**REQUIREMENT**
Print the entries below exactly as they appear, from the first line up to and including the line with "- <b>40+% Infill</b>\". Do not print any pictures.

[Items listed in a dataset]
════════════════

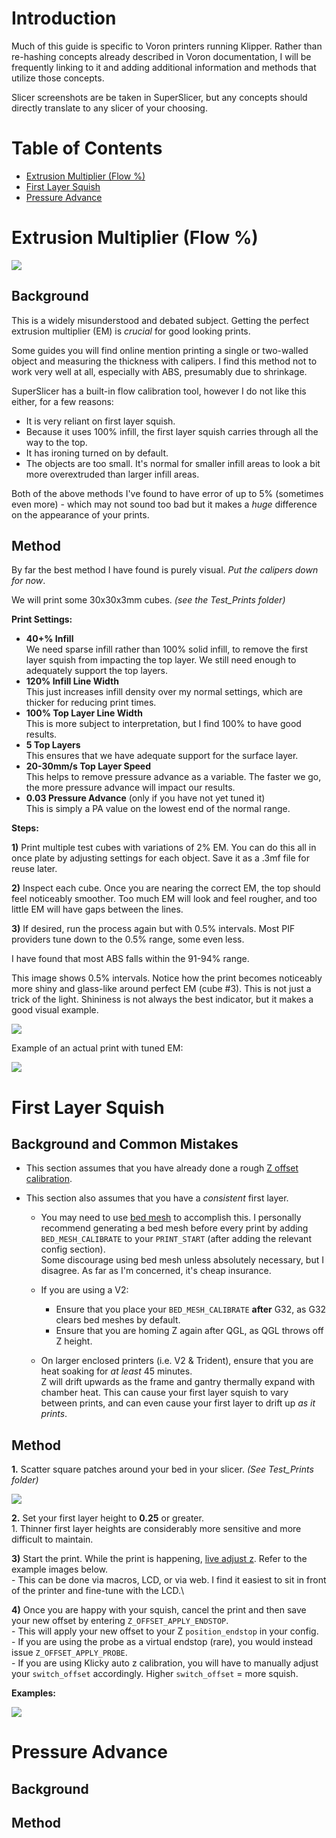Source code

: # Introduction

Much of this guide is specific to Voron printers running Klipper. Rather than re-hashing concepts already described in Voron documentation, I will be frequently linking to it and adding additional information and methods that utilize those concepts.

Slicer screenshots are be taken in SuperSlicer, but any concepts should directly translate to any slicer of your choosing.
# Table of Contents
- [Extrusion Multiplier (Flow %)](#extrusion-multiplier-flow-)
- [First Layer Squish](#first-layer-squish)
- [Pressure Advance](#pressure-advance)

# Extrusion Multiplier (Flow %)

![](Images/EM.png)  

## Background


This is a widely misunderstood and debated subject. Getting the perfect extrusion multiplier (EM) is *crucial* for good looking prints.

Some guides you will find online mention printing a single or two-walled object and measuring the thickness with calipers. I find this method not to work very well at all, especially with ABS, presumably due to shrinkage.

SuperSlicer has a built-in flow calibration tool, however I do not like this either, for a few reasons:
- It is very reliant on first layer squish.
- Because it uses 100% infill, the first layer squish carries through all the way to the top. 
- It has ironing turned on by default.
- The objects are too small. It's normal for smaller infill areas to look a bit more overextruded than larger infill areas.

Both of the above methods I've found to have error of up to 5% (sometimes even more) - which may not sound too bad but it makes a *huge* difference on the appearance of your prints.

## Method
By far the best method I have found is purely visual. *Put the calipers down for now*.

We will print some 30x30x3mm cubes. <i>(see the Test_Prints folder)</i>

<b>Print Settings:</b>
- <b>40+% Infill</b>\
    We need sparse infill rather than 100% solid infill, to remove the first layer squish from impacting the top layer. 
    We still need enough to adequately support the top layers.</i>
- <b>120% Infill Line Width</b>\
    This just increases infill density over my normal settings, which are thicker for reducing print times.
- <b>100% Top Layer Line Width</b>\
    This is more subject to interpretation, but I find 100% to have good results.
- <b>5 Top Layers</b>\
    This ensures that we have adequate support for the surface layer.
- <b>20-30mm/s Top Layer Speed</b>\
    This helps to remove pressure advance as a variable. The faster we go, the more pressure advance will impact our results.
- <b>0.03 Pressure Advance</b> (only if you have not yet tuned it)\
    This is simply a PA value on the lowest end of the normal range. 

<b>Steps:</b>

<b>1)</b> Print multiple test cubes with variations of 2% EM. You can do this all in once plate by adjusting settings for each object. Save it as a .3mf file for reuse later.

<b>2)</b> Inspect each cube. Once you are nearing the correct EM, the top should feel noticeably smoother. Too much EM will look and feel rougher, and too little EM will have gaps between the lines.

<b>3)</b> If desired, run the process again but with 0.5% intervals. Most PIF providers tune down to the 0.5% range, some even less. 

I have found that most ABS falls within the 91-94% range.

This image shows 0.5% intervals. Notice how the print becomes noticeably more shiny and glass-like around perfect EM (cube #3). This is not just a trick of the light. Shininess is not always the best indicator, but it makes a good visual example.

![](Images/EMPrints-Fine.png) 

Example of an actual print with tuned EM:

![](Images/EMPrint-Example.jpg) 

# First Layer Squish

## Background and Common Mistakes

- This section assumes that you have already done a rough [Z offset calibration](https://docs.vorondesign.com/build/startup/#initial--simple-process).

- This section also assumes that you have a <i>consistent</i> first layer.
     - You may need to use [bed mesh](https://docs.vorondesign.com/tuning/secondary_printer_tuning.html#bed-mesh) to accomplish this. I personally recommend generating a bed mesh before every print by adding `BED_MESH_CALIBRATE` to your `PRINT_START` (after adding the relevant config section). \
     Some discourage using bed mesh unless absolutely necessary, but I disagree. As far as I'm concerned, it's cheap insurance. 

    - If you are using a V2: 
        - Ensure that you place your `BED_MESH_CALIBRATE` <b>after</b> G32, as G32 clears bed meshes by default.
        - Ensure that you are homing Z again after QGL, as QGL throws off Z height.

    - On larger enclosed printers (i.e. V2 & Trident), ensure that you are heat soaking for <i>at least</i> 45 minutes. \
    Z will drift upwards as the frame and gantry thermally expand with chamber heat. This can cause your first layer squish to vary between prints, and can even cause your first layer to drift up <i>as it prints</i>.



## Method
<b>1.</b> Scatter square patches around your bed in your slicer. <i>(See Test_Prints folder)</i>

![](Images/FirstLayer-Plate.png)    

<b>2.</b> Set your first layer height to <b>0.25</b> or greater.\
    1. Thinner first layer heights are considerably more sensitive and more difficult to maintain.

<b>3)</b> Start the print. While the print is happening, [live adjust z](https://docs.vorondesign.com/build/startup/#fine-tuning-z-height). Refer to the example images below.\
    - This can be done via macros, LCD, or via web. I find it easiest to sit in front of the printer and fine-tune with the LCD.\

<b>4)</b> Once you are happy with your squish, cancel the print and then save your new offset by entering `Z_OFFSET_APPLY_ENDSTOP`. \
    - This will apply your new offset to your Z `position_endstop` in your config.\
    - If you are using the probe as a virtual endstop (rare), you would instead issue `Z_OFFSET_APPLY_PROBE`.\
    - If you are using Klicky auto z calibration, you will have to manually adjust your `switch_offset` accordingly. Higher `switch_offset` = more squish.

<b>Examples:</b>

![](Images/FirstLayerPrint-Example.jpg) 

# Pressure Advance

## Background
## Method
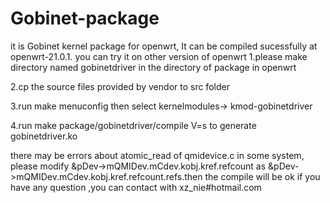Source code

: # Gobinet-package
it is Gobinet kernel package for openwrt, It can be compiled sucessfully at openwrt-21.0.1. you can try it on other version of openwrt
  1.please make directory named gobinetdriver in the directory of package in openwrt
  
  2.cp the source files provided by vendor to src folder
  
  3.run make menuconfig then select kernelmodules-> kmod-gobinetdriver
  
  4.run make package/gobinetdriver/compile V=s to generate gobinetdriver.ko 
  
there may be errors about atomic_read of qmidevice.c in some system, please modify &pDev->mQMIDev.mCdev.kobj.kref.refcount as &pDev->mQMIDev.mCdev.kobj.kref.refcount.refs.then the compile will be ok
if you have any question ,you can contact with xz_nie#hotmail.com
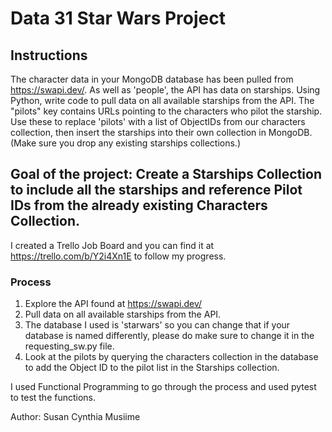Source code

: # Data 31 Star Wars Project

## Instructions

The character data in your MongoDB database has been pulled from https://swapi.dev/.
As well as 'people', the API has data on starships.
Using Python, write code to pull data on all available starships from the API.
The "pilots" key contains URLs pointing to the characters who pilot the starship.
Use these to replace 'pilots' with a list of ObjectIDs from our characters collection, then insert the starships into their own collection in MongoDB.
(Make sure you drop any existing starships collections.)


## Goal of the project: Create a Starships Collection to include all the starships and reference Pilot IDs from the already existing Characters Collection.

I created a Trello Job Board and you can find it at https://trello.com/b/Y2i4Xn1E to follow my progress.

### Process

1. Explore the API found at https://swapi.dev/ 
2. Pull data on all available starships from the API.
3. The database I used is 'starwars' so you can change that if your database is named differently, please do make sure to change it in the requesting_sw.py file.
4. Look at the pilots by querying the characters collection in the database to add the Object ID to the pilot list in the Starships collection.


I used Functional Programming to go through the process and used pytest to test the functions.

 
Author: Susan Cynthia Musiime

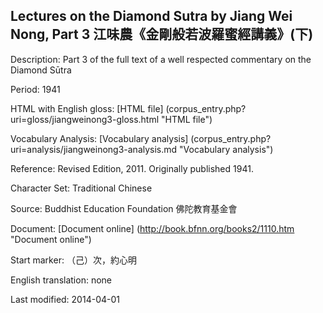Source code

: ## Lectures on the Diamond Sutra by Jiang Wei Nong, Part 3 江味農《金剛般若波羅蜜經講義》(下)

Description: Part 3 of the full text of a well respected commentary on the Diamond Sūtra

Period: 1941

HTML with English gloss: [HTML file] (corpus_entry.php?uri=gloss/jiangweinong3-gloss.html "HTML file")

Vocabulary Analysis: [Vocabulary analysis] (corpus_entry.php?uri=analysis/jiangweinong3-analysis.md "Vocabulary analysis")

Reference: Revised Edition, 2011. Originally published 1941.

Character Set: Traditional Chinese

Source: Buddhist Education Foundation 佛陀教育基金會

Document: [Document online] (http://book.bfnn.org/books2/1110.htm "Document online")

Start marker: （己）次，約心明

English translation: none

Last modified: 2014-04-01

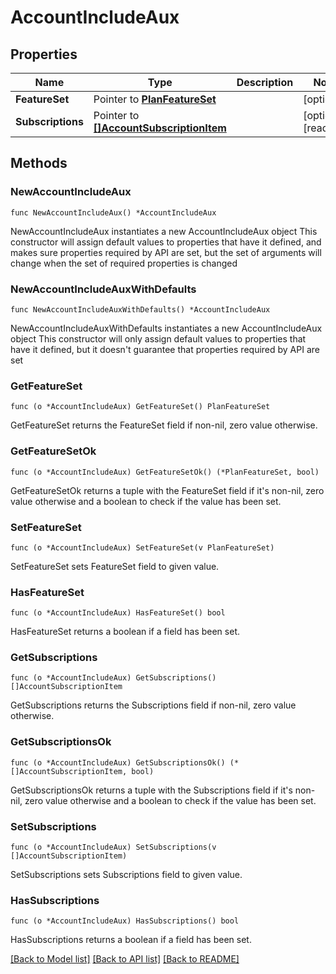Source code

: # AccountIncludeAux

## Properties

Name | Type | Description | Notes
------------ | ------------- | ------------- | -------------
**FeatureSet** | Pointer to [**PlanFeatureSet**](PlanFeatureSet.md) |  | [optional] 
**Subscriptions** | Pointer to [**[]AccountSubscriptionItem**](AccountSubscriptionItem.md) |  | [optional] [readonly] 

## Methods

### NewAccountIncludeAux

`func NewAccountIncludeAux() *AccountIncludeAux`

NewAccountIncludeAux instantiates a new AccountIncludeAux object
This constructor will assign default values to properties that have it defined,
and makes sure properties required by API are set, but the set of arguments
will change when the set of required properties is changed

### NewAccountIncludeAuxWithDefaults

`func NewAccountIncludeAuxWithDefaults() *AccountIncludeAux`

NewAccountIncludeAuxWithDefaults instantiates a new AccountIncludeAux object
This constructor will only assign default values to properties that have it defined,
but it doesn't guarantee that properties required by API are set

### GetFeatureSet

`func (o *AccountIncludeAux) GetFeatureSet() PlanFeatureSet`

GetFeatureSet returns the FeatureSet field if non-nil, zero value otherwise.

### GetFeatureSetOk

`func (o *AccountIncludeAux) GetFeatureSetOk() (*PlanFeatureSet, bool)`

GetFeatureSetOk returns a tuple with the FeatureSet field if it's non-nil, zero value otherwise
and a boolean to check if the value has been set.

### SetFeatureSet

`func (o *AccountIncludeAux) SetFeatureSet(v PlanFeatureSet)`

SetFeatureSet sets FeatureSet field to given value.

### HasFeatureSet

`func (o *AccountIncludeAux) HasFeatureSet() bool`

HasFeatureSet returns a boolean if a field has been set.

### GetSubscriptions

`func (o *AccountIncludeAux) GetSubscriptions() []AccountSubscriptionItem`

GetSubscriptions returns the Subscriptions field if non-nil, zero value otherwise.

### GetSubscriptionsOk

`func (o *AccountIncludeAux) GetSubscriptionsOk() (*[]AccountSubscriptionItem, bool)`

GetSubscriptionsOk returns a tuple with the Subscriptions field if it's non-nil, zero value otherwise
and a boolean to check if the value has been set.

### SetSubscriptions

`func (o *AccountIncludeAux) SetSubscriptions(v []AccountSubscriptionItem)`

SetSubscriptions sets Subscriptions field to given value.

### HasSubscriptions

`func (o *AccountIncludeAux) HasSubscriptions() bool`

HasSubscriptions returns a boolean if a field has been set.


[[Back to Model list]](../README.md#documentation-for-models) [[Back to API list]](../README.md#documentation-for-api-endpoints) [[Back to README]](../README.md)


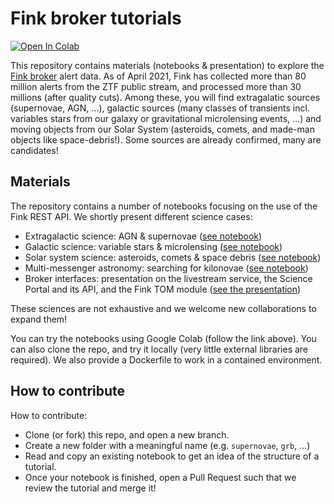 # Fink broker tutorials

[![Open In Colab](https://colab.research.google.com/assets/colab-badge.svg)](https://colab.research.google.com/github/astrolabsoftware/fink-notebook-template/blob/main)

This repository contains materials (notebooks & presentation) to explore the [Fink broker](https://fink-broker.org) alert data. As of April 2021, Fink has collected more than 80 million alerts from the ZTF public stream, and processed more than 30 millions (after quality cuts). Among these, you will find extragalatic sources (supernovae, AGN, ...), galactic sources (many classes of transients incl. variables stars from our galaxy or gravitational microlensing events, ...) and moving objects from our Solar System (asteroids, comets, and made-man objects like space-debris!). Some sources are already confirmed, many are candidates!

## Materials

The repository contains a number of notebooks focusing on the use of the Fink REST API. We shortly present different science cases:

- Extragalactic science: AGN & supernovae ([see notebook](extragalactic/extragalactic.ipynb))
- Galactic science: variable stars & microlensing ([see notebook](galactic/galactic.ipynb))
- Solar system science: asteroids, comets & space debris ([see notebook](sso/sso.ipynb))
- Multi-messenger astronomy: searching for kilonovae ([see notebook](MMA/MMA.ipynb))
- Broker interfaces: presentation on the livestream service, the Science Portal and its API, and the Fink TOM module ([see the presentation](interfaces/README.md))

These sciences are not exhaustive and we welcome new collaborations to expand them!

You can try the notebooks using Google Colab (follow the link above). You can also clone the repo, and try it locally (very little external libraries are required). We also provide a Dockerfile to work in a contained environment.

## How to contribute

How to contribute:

- Clone (or fork) this repo, and open a new branch.
- Create a new folder with a meaningful name (e.g. `supernovae`, `grb`, ...)
- Read and copy an existing notebook to get an idea of the structure of a tutorial.
- Once your notebook is finished, open a Pull Request such that we review the tutorial and merge it!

════════════════

**RESULT BELOW**
Source code

: # Introduction

Much of this guide is specific to Voron printers running Klipper. Rather than re-hashing concepts already described in Voron documentation, I will be frequently linking to it and adding additional information and methods that utilize those concepts.

Slicer screenshots are be taken in SuperSlicer, but any concepts should directly translate to any slicer of your choosing.
# Table of Contents
- [Extrusion Multiplier (Flow %)](#extrusion-multiplier-flow-)
- [First Layer Squish](#first-layer-squish)
- [Pressure Advance](#pressure-advance)

# Extrusion Multiplier (Flow %)

![](Images/EM.png)  

## Background


This is a widely misunderstood and debated subject. Getting the perfect extrusion multiplier (EM) is *crucial* for good looking prints.

Some guides you will find online mention printing a single or two-walled object and measuring the thickness with calipers. I find this method not to work very well at all, especially with ABS, presumably due to shrinkage.

SuperSlicer has a built-in flow calibration tool, however I do not like this either, for a few reasons:
- It is very reliant on first layer squish.
- Because it uses 100% infill, the first layer squish carries through all the way to the top. 
- It has ironing turned on by default.
- The objects are too small. It's normal for smaller infill areas to look a bit more overextruded than larger infill areas.

Both of the above methods I've found to have error of up to 5% (sometimes even more) - which may not sound too bad but it makes a *huge* difference on the appearance of your prints.

## Method
By far the best method I have found is purely visual. *Put the calipers down for now*.

We will print some 30x30x3mm cubes. <i>(see the Test_Prints folder)</i>

<b>Print Settings:</b>
- <b>40+% Infill</b>\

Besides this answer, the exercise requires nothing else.